### What is needed:
Work out how many lines below contain the word "посилання". Only the number is wanted.

[Material to process Boundary: Start]

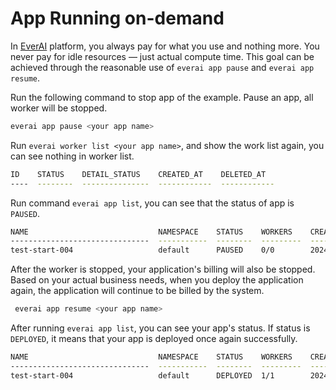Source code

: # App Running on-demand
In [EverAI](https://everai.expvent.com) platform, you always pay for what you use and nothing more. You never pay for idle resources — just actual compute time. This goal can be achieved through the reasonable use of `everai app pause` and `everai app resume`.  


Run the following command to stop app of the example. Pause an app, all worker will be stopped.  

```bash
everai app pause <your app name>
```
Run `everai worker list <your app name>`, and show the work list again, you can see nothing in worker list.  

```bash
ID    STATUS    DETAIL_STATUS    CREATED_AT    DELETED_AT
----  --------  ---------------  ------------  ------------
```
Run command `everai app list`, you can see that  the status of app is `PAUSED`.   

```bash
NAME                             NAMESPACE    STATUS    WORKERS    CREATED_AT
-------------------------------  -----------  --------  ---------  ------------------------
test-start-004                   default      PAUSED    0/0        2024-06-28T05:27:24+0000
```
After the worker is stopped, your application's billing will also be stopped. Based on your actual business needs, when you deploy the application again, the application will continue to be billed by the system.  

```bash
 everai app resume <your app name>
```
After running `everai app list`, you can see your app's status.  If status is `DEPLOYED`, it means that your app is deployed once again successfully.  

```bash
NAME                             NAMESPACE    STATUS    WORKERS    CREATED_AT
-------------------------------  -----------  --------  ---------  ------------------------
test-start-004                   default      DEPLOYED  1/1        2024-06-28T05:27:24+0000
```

[Material to process Boundary: End]
[Material to process Boundary: Start]

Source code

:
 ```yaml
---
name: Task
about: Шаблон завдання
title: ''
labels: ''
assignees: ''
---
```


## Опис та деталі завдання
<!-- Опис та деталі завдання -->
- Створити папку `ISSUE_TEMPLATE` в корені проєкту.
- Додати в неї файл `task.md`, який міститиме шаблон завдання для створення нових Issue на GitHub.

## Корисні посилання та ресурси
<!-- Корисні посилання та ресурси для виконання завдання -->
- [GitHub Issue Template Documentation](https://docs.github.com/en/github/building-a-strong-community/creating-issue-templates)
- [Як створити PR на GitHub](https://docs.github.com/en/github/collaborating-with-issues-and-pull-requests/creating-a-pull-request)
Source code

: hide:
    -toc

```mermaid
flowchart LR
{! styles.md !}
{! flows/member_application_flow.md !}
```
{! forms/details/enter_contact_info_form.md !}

[Material to process Boundary: End]

### Exercise solution:
2